於是它通過彈簧壓力切斷了氣壓供應,剎車被打開。
當速度再次提起來的那一瞬間,離心輪速度增加,觸動控制開關,彈簧壓力再次失效,氣壓接通,剎車再次動作。
如此在短時間內的往復循環,直到飛機停下來。
在1938年的這個時候,世界各國在飛機剎車上,普遍使用的都是鼓式剎車。
所謂鼓式剎車,就是在剎車鼓內,有兩塊半圓形外漲式剎車蹄鐵。
在氣壓推動時候,兩塊外漲式剎車蹄鐵,會漲住在外面高速旋轉的剎車鼓。
最簡單的比喻就是,人用兩隻手,從內向外施加壓力,讓一個旋轉的洗臉盆停下來。
而陳常在卻沒有採用這種鼓式剎車,他使用了後世普遍使用的碟式剎車,還是雙面六活塞的碟式剎車。
用一個簡單的比喻來理解碟式剎車,那就像是,你用兩隻手,夾住一隻正在立著向前滾動的盤子。
碟剎技術已經出現了很多年了,從英國工程師在1890年發明了碟剎,到1902
年專利被正式批准,再到1905年,他把碟剎技術應用在了自家自行車廠的自行車上時。
碟剎技術就算是正式投入到了實際應用當中。
而在飛機上使用碟剎,各國空軍也都已經有了初步的應用。
比如德國的BF109戰鬥機,在1935年原型機首飛的時候,用的就是單活塞液壓式碟剎。
同時期,美國的P—39空中飛蛇戰鬥機也採用了碟剎。
但在飛機上大面積普及碟剎,已經是在二戰後期,以及戰後的事了。
相對鼓剎的散熱性差,連續制動後,制動性能下降快速。
整體制動性不強,潮濕環境易浸水失效,進入雜物後難以清理,容易加速剎車片磨損這些問題。
碟剎都可以完全避免。
但是碟剎也有它的問題,比如碟剎制動器的結構稍顯複雜,零部件相對較多。
因為它需要一個結實的剎車卡鉗和剎車盤,所以相對鼓式剎車,碟剎重量稍大了一些。
但是相對於它的優勢,這些都是可以接受的。
而能用在飛機上的機械式剎車防抱死系統,在1929年就被法國人發明了出來,並同時應用在了飛機剎車上。
但是這個技術在二戰前期並沒有被普及開來,在飛機上的大面積普及使用,都是已經到了二戰後期,和戰後的是五十年代了。

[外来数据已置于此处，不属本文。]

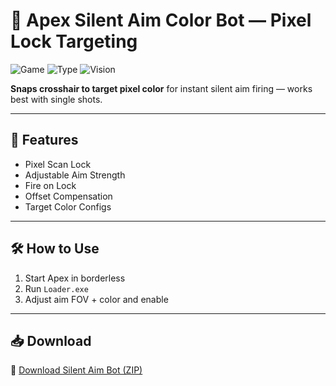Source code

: # 🧬 Apex Silent Aim Color Bot — Pixel Lock Targeting

![Game](https://img.shields.io/badge/Game-Apex%20Legends-blue)
![Type](https://img.shields.io/badge/Bot-Silent%20Pixel%20Tracker-green)
![Vision](https://img.shields.io/badge/Tracking-Color%20Snap-orange)

**Snaps crosshair to target pixel color** for instant silent aim firing — works best with single shots.

---

## 🧪 Features

- Pixel Scan Lock  
- Adjustable Aim Strength  
- Fire on Lock  
- Offset Compensation  
- Target Color Configs

---

## 🛠️ How to Use

1. Start Apex in borderless  
2. Run `Loader.exe`  
3. Adjust aim FOV + color and enable

---

## 📥 Download

🔗 [Download Silent Aim Bot (ZIP)](https://files.catbox.moe/88ai75.zip)
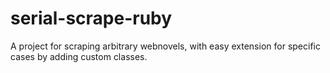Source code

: # serial-scrape-ruby

A project for scraping arbitrary webnovels, with easy extension for specific cases by adding custom classes.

剎車防抱死系統,在1908年就被發明了出來,並被應用在火車上使用,讓當時的火車大大的縮短了剎車距離。
而陳常在設計的這個機械離心式防抱死系統,它的結構簡單、重量輕,單個重量只有三斤多點。
它可以有效的防止飛機在降落時,剎車抱死後,容易導致輪胎打滑甚至爆胎的事故發生。
當海東青在跑道上慢慢停下來之後,地面上的所有人全都圍了上去。
就在姜大成從飛機上爬下來時,他就被興奮的戰友們給圍了起來,和他抱成了一團,大家在一起興奮的蹦跳著。
而陳常在則是和空軍首長還有何政委,在人群外面笑呵呵的看著。
在大家的興奮勁過去之後,姜大成來到了陳常在、空軍首長和何政委的面前,敬禮道:「報告首長,飛行員姜大成,已完成新飛機試飛任務,請指示。」
陳常在等三人也都回敬了軍禮後,陳常在問道:「大成,這次試飛感覺怎麼樣,新飛機的手感和飛行感覺如何?」
姜大成大聲回道:「報告陳廠長,新飛機給我的感覺只有一個,那就是輕盈,非常的輕盈靈活。
我在操縱它的時候,非常輕鬆,有種如臂使指的感覺。
它的反應非常快,不管是轉彎還是爬升,我的動作和飛機的動作幾乎就是同步的,沒有遲滯感。
這架飛機簡直是太優秀了。」
空軍首長聽到了姜大成的駕駛體驗之後,也說道:「好啊,太好了,姜大成同志既然這麼說了,那這架飛機就絕對沒有問題了,它絕對是一架優秀的飛機啊。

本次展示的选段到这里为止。